Jews are commanded to celebrate Pesach each spring to remember the Exodus when Moses led the Israelites out of Egypt over 3200 years ago. The Exodus is one of the defining moments of Jewish history and identity. The key way to observe this commandment is to tell the Pesach story at a Seder sitting around a dinner table with friends and family.
The Jewish disposition toward deep historical and philosophical thought is quite evident in this Seder ritual. The Seder however encourages more than a retelling of the Exodus story. It seeks to have each Jew experience the events portrayed as if he or she had been alive then, as if each had also been a slave and then was freed.

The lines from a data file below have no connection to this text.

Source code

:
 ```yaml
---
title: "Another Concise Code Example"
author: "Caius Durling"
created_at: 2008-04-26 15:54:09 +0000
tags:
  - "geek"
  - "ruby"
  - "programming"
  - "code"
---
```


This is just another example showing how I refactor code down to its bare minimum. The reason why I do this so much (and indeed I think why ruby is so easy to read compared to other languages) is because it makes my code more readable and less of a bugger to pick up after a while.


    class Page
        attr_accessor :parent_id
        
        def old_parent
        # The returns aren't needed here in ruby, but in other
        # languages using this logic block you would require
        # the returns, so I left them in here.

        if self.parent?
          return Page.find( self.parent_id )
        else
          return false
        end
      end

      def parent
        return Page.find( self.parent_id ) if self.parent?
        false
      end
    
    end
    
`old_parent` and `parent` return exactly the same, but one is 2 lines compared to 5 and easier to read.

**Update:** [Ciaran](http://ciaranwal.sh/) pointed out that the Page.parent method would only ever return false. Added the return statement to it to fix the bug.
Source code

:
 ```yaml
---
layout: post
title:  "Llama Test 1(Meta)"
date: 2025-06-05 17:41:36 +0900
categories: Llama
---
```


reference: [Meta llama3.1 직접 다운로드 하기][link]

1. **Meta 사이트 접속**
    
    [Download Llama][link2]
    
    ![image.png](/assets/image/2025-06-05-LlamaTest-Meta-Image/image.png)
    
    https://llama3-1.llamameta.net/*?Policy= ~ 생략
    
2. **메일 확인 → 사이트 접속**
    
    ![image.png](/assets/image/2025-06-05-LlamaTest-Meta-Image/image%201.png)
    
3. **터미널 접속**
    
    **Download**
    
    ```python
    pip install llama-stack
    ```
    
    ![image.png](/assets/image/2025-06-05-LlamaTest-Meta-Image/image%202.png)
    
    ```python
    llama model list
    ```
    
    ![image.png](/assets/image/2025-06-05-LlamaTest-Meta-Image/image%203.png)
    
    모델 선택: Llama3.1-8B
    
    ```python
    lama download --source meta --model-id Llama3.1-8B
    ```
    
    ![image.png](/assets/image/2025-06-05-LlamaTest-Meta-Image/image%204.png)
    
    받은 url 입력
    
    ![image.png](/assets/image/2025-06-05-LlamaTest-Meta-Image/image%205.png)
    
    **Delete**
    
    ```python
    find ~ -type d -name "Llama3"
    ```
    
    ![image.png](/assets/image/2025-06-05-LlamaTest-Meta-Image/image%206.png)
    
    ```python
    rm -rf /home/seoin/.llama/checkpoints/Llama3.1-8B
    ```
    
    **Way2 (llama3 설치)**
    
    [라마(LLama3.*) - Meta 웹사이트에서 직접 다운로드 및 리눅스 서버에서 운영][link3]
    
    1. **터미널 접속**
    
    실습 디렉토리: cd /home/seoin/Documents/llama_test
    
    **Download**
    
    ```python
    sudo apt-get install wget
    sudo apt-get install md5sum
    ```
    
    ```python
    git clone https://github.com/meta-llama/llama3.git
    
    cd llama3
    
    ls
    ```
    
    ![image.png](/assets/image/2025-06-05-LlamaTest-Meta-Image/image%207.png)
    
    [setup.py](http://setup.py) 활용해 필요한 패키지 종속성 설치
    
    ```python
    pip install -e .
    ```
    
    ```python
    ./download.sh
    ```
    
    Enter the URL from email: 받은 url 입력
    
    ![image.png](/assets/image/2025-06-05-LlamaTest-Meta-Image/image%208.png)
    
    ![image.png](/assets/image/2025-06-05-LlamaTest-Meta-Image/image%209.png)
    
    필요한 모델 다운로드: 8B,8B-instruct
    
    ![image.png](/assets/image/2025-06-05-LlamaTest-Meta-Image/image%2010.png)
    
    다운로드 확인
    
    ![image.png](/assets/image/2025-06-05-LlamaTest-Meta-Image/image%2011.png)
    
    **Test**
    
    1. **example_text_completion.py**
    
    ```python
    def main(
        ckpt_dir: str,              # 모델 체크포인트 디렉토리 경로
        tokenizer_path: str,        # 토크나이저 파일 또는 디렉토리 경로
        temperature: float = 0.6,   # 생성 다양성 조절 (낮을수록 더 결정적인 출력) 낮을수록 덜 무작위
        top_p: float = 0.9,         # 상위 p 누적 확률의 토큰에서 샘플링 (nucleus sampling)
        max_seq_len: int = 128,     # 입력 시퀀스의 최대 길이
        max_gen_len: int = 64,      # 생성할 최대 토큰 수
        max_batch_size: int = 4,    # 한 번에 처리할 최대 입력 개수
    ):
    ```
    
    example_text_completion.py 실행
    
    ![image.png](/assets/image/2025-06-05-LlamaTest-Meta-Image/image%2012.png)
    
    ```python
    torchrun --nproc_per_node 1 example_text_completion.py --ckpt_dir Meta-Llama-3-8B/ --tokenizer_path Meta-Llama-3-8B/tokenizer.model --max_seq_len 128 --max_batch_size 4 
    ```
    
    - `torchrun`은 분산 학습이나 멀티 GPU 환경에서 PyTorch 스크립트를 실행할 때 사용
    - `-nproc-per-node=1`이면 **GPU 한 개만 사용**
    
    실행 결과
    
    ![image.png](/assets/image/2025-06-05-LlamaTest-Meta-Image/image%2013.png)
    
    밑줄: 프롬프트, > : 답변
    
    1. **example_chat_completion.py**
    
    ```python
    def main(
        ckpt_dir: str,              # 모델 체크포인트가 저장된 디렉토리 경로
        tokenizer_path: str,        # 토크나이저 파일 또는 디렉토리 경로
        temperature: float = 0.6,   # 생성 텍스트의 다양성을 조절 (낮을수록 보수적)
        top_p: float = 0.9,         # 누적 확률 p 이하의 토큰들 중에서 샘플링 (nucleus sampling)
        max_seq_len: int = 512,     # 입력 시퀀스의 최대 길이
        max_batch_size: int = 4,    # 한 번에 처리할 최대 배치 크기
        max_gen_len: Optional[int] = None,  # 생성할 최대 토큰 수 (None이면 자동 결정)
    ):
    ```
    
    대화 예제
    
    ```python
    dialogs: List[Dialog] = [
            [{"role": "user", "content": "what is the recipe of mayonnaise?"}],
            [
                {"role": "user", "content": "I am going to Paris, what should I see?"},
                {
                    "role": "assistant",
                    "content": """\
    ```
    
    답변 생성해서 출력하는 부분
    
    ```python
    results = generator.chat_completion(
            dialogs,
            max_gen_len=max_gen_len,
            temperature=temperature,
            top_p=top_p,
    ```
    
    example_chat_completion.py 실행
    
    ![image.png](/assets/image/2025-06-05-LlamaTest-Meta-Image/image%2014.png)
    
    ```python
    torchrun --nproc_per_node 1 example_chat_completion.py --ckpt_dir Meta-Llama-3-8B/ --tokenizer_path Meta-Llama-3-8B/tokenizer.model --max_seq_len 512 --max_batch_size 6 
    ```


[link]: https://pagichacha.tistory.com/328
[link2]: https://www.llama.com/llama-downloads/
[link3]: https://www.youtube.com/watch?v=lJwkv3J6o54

Although the Seder focuses on telling an old story, it also encourages thinking outside of time and space. When one participates in a Seder, he or she is not just celebrating with the persons at the table. One is joining Jews around the world celebrating this year and those who have celebrated the Seder through the generations. Time ceases to exist and one connects to many, many others. Whatever one's current circumstances or problems, the Seder is a place to immerse oneself in a much large and greater phenomenon. It underscores the great chain of being that is the Jewish People and Judaism. It gives hope even in desperate times as it marks an inter-generational solidarity.
Pesach begins this year on Monday night April 10th. I wish you now Chag Sameach for the holiday. The IJC will hold a Community Seder led by Rabbi Ira that first night at our regular location. Whether or not you are attending, I wish to remind you that for a moment time will stand still and we will all be united in spirit.